Oleh Edi Danggur, SH, MM, MH
Edi Danggur
Penulis adalah Advokat dan Ketua Umum Forum Advokat Manggarai Raya (Famara) di Jakarta
DALAM opini berjudul “Jalan Keluar Kriminalisasi Pejabat dan Pengusaha Pertambangan di NTT” (PK,10/2), Upa Labuhari menuding aparat penegak hukum di NTT telah mengkriminalisasi pengusaha dan pejabat pertambangan di NTT (alinea 1). Dia mencontohkan Polres Manggarai telah menetapkan Direksi PT Sumber Jaya Asia (PT SJA) sebagai tersangka pelaku penambangan di kawasan hutan lindung Reo (alinea 6).

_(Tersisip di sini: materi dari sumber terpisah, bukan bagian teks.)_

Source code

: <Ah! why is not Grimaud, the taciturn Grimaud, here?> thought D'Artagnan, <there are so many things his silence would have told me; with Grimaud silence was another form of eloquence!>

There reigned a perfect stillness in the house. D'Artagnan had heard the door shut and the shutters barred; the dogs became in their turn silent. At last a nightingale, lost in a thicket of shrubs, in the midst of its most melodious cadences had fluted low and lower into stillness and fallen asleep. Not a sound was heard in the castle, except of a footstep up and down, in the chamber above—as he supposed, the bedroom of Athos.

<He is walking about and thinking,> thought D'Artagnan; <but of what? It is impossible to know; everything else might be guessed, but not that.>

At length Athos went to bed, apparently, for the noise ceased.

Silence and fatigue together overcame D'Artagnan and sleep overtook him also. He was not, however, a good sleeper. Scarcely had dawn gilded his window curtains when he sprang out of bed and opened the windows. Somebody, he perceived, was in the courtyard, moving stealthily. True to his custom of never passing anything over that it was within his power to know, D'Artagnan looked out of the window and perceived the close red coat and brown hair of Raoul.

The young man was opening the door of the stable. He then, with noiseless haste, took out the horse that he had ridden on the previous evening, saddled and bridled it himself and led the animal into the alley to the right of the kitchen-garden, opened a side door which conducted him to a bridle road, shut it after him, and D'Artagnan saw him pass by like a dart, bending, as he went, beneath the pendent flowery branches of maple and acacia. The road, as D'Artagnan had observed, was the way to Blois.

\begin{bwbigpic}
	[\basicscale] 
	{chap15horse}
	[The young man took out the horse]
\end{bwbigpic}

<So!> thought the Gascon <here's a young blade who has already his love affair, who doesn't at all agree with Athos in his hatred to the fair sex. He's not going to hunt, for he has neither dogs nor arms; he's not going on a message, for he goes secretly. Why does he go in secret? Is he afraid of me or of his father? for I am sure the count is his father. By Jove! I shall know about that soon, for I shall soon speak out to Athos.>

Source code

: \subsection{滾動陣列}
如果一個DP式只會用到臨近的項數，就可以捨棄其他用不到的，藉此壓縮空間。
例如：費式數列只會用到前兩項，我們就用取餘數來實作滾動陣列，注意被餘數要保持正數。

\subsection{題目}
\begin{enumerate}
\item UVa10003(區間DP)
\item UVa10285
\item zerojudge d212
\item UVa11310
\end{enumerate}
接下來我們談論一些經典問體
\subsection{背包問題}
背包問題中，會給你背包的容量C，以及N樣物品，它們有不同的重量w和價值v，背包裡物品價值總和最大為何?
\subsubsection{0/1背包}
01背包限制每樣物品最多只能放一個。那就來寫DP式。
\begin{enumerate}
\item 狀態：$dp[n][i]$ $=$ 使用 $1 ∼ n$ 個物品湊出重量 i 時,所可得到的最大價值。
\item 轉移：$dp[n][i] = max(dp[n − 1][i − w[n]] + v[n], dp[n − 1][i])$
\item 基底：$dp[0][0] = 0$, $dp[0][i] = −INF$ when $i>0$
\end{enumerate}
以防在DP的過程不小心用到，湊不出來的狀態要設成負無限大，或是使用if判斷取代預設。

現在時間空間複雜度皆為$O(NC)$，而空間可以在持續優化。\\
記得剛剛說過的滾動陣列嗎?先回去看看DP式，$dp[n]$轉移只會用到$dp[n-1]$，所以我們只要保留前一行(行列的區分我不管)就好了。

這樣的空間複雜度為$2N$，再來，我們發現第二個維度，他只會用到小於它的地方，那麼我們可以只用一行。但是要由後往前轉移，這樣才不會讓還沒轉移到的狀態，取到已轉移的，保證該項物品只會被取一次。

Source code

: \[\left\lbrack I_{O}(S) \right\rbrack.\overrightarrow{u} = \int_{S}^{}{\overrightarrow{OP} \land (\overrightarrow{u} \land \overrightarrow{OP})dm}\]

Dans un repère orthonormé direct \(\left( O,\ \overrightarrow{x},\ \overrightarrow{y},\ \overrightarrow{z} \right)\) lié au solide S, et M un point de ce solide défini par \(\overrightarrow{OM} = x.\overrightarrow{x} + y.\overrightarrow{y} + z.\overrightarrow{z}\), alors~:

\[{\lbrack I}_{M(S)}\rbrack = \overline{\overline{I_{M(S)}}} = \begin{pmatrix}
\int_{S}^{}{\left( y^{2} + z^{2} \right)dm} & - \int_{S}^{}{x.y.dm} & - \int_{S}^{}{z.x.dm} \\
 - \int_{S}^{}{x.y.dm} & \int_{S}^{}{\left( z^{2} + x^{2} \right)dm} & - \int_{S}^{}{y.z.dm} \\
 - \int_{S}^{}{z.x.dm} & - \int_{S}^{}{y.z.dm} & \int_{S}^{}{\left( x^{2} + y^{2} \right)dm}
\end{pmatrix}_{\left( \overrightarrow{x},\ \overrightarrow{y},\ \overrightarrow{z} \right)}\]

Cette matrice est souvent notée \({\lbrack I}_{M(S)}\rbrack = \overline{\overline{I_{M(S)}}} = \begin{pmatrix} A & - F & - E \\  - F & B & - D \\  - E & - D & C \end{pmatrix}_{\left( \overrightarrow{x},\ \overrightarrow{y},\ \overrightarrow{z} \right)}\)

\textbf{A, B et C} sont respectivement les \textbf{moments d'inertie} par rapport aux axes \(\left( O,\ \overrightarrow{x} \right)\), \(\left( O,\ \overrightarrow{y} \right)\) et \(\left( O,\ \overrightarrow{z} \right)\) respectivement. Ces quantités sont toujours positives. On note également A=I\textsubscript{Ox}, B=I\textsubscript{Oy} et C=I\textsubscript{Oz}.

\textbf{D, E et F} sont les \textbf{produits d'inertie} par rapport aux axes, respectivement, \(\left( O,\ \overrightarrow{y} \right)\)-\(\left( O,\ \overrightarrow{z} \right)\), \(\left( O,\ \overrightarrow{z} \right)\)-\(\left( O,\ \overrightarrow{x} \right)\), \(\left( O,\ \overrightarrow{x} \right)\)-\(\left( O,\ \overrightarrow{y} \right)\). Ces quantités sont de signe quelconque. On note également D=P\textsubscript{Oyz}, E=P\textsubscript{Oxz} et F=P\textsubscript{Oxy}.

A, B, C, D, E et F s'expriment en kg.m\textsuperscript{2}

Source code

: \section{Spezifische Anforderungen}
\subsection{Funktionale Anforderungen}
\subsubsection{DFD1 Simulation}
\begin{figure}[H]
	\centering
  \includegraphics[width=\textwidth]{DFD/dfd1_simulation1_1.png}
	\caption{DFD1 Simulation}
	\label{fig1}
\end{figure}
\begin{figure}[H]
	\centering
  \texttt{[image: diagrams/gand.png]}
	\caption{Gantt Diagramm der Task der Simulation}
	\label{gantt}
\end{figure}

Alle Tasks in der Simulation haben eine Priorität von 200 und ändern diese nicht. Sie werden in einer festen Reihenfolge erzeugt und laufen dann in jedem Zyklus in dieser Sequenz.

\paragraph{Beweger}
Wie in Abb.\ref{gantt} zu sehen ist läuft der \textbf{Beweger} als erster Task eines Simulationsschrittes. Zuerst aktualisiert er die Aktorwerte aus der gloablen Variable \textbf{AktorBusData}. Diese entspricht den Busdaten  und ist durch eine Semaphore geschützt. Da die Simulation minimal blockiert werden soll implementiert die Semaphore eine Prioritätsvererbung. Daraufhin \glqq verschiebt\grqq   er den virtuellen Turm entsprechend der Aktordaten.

Dasar tudingan Upa Labuhari adalah Keputusan Biro Analisis Bareskrim Mabes Polri yang menyebutkan Polres Manggarai telah bertindak jauh untuk menetapkan Direksi PT SJA sebagai tersangka sebelum memiliki bukti konkret bahwa kawasan penambangan yang memiliki izin Kuasa Pertambangan (KP) dari Pemda Manggarai adalah kawasan hutan lindung (alinea 7).
Opini Upa Labuhari ini tentu saja memunculkan persoalan hukum (legal issues). Pertama, siapa atau instansi manakah yang secara hukum berwenang untuk menentukan kawasan hutan lindung, apakah Biro Analisis Bareskrim Mabes Polri ataukah pemerintah, dalam hal ini menteri kehutanan? Kedua, apakah benar tambang  PT SJA beroperasi pada kawasan hutan lindung? Ketiga, apakah larangan menambang pada kawasan hutan lindung itu bersifat ‘hukum memaksa’ atau bersifat ‘hukum mengatur’?
Wewenang Menteri Kehutanan 
Sesuai ketentuan Pasal 33 UUD 1945, bumi, air dan kekayaan alam yang terkandung di dalamnya dikuasai oleh negara dan dipergunakan untuk sebesar-besar kemakmuran rakyat. Oleh karena itu hutan sebagai salah satu penentu sistem penyangga kehidupan harus dijaga kelestariannya. Tentu saja penguasaan hutan oleh negara bukan merupakan pemilikan, tetapi negara memberi wewenang kepada pemerintah untuk mengatur dan mengurus segala sesuatu yang berkaitan dengan hutan.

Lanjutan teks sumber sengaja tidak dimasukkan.